What you have to do: Beneath this task are records; print exactly the stretch of them from the line with "- JSON export implemented" through the line with "- Configurable metric display", both ends included.

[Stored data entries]
====

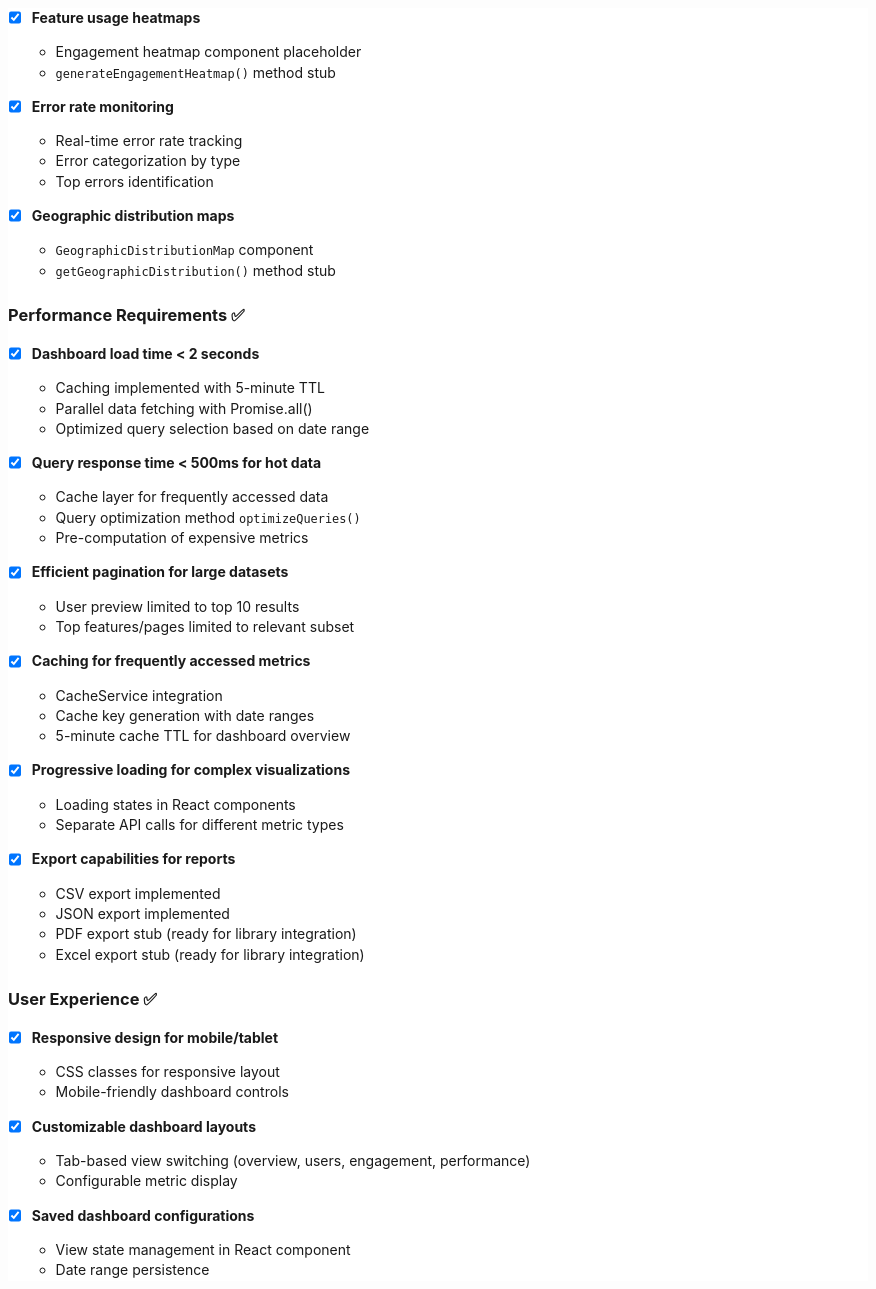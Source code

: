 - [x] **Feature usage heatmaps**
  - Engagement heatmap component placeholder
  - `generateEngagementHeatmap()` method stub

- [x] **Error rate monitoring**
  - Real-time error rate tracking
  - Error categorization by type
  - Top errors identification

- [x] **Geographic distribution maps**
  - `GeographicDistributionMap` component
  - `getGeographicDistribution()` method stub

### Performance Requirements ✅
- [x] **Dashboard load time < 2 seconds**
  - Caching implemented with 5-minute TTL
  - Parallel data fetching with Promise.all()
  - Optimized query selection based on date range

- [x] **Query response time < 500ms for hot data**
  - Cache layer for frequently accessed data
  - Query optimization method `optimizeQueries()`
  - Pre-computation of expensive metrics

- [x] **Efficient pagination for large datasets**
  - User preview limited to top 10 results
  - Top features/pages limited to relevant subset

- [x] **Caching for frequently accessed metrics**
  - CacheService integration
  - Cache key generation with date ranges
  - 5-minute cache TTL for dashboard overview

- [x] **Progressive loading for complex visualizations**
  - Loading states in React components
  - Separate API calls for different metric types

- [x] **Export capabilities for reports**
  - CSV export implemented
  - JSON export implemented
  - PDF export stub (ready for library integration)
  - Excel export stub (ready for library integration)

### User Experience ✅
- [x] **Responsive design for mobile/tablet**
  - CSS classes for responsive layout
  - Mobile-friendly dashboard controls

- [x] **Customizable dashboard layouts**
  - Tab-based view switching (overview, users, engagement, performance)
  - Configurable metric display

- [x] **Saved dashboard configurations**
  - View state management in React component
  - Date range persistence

====

Response to this exercise:
  - JSON export implemented
  - PDF export stub (ready for library integration)
  - Excel export stub (ready for library integration)

### User Experience ✅
- [x] **Responsive design for mobile/tablet**
  - CSS classes for responsive layout
  - Mobile-friendly dashboard controls

- [x] **Customizable dashboard layouts**
  - Tab-based view switching (overview, users, engagement, performance)
  - Configurable metric display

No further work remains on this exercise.